━━━ GIVEN INFORMATION

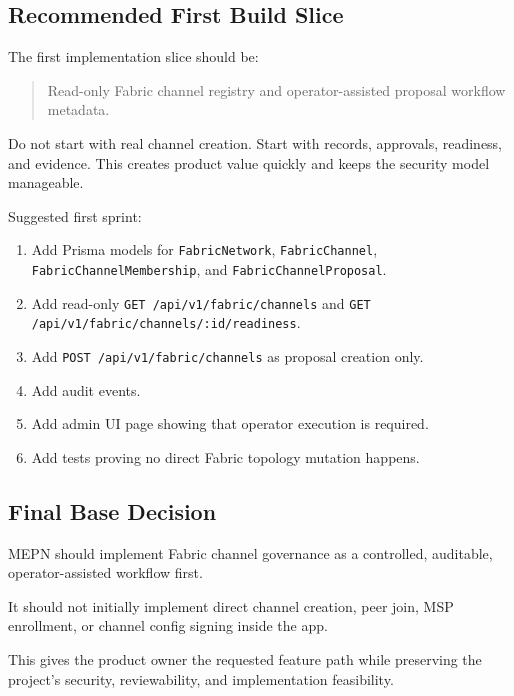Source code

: \subsection{Recommended First Build Slice}

The first implementation slice should be:

\begin{quote}
Read-only Fabric channel registry and operator-assisted proposal workflow metadata.
\end{quote}

Do not start with real channel creation. Start with records, approvals, readiness, and evidence. This creates product value quickly and keeps the security model manageable.

Suggested first sprint:

\begin{enumerate}
  \item Add Prisma models for \texttt{FabricNetwork}, \texttt{FabricChannel}, \texttt{FabricChannelMembership}, and \texttt{FabricChannelProposal}.
  \item Add read-only \texttt{GET /api/v1/fabric/channels} and \texttt{GET /api/v1/fabric/channels/:id/readiness}.
  \item Add \texttt{POST /api/v1/fabric/channels} as proposal creation only.
  \item Add audit events.
  \item Add admin UI page showing that operator execution is required.
  \item Add tests proving no direct Fabric topology mutation happens.
\end{enumerate}

\subsection{Final Base Decision}

MEPN should implement Fabric channel governance as a controlled, auditable, operator-assisted workflow first.

It should not initially implement direct channel creation, peer join, MSP enrollment, or channel config signing inside the app.

This gives the product owner the requested feature path while preserving the project's security, reviewability, and implementation feasibility.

━━━━━━

- INSTRUCTIONS FOR THE TASK
Every line from the one containing "Read-only Fabric channel" to the close of the records must be reproduced exactly. Include both ends and nothing more.

- TASK OUTPUT
Read-only Fabric channel registry and operator-assisted proposal workflow metadata.
\end{quote}

Do not start with real channel creation. Start with records, approvals, readiness, and evidence. This creates product value quickly and keeps the security model manageable.

Suggested first sprint:

\begin{enumerate}
  \item Add Prisma models for \texttt{FabricNetwork}, \texttt{FabricChannel}, \texttt{FabricChannelMembership}, and \texttt{FabricChannelProposal}.
  \item Add read-only \texttt{GET /api/v1/fabric/channels} and \texttt{GET /api/v1/fabric/channels/:id/readiness}.
  \item Add \texttt{POST /api/v1/fabric/channels} as proposal creation only.
  \item Add audit events.
  \item Add admin UI page showing that operator execution is required.
  \item Add tests proving no direct Fabric topology mutation happens.
\end{enumerate}

\subsection{Final Base Decision}

MEPN should implement Fabric channel governance as a controlled, auditable, operator-assisted workflow first.

It should not initially implement direct channel creation, peer join, MSP enrollment, or channel config signing inside the app.

This gives the product owner the requested feature path while preserving the project's security, reviewability, and implementation feasibility.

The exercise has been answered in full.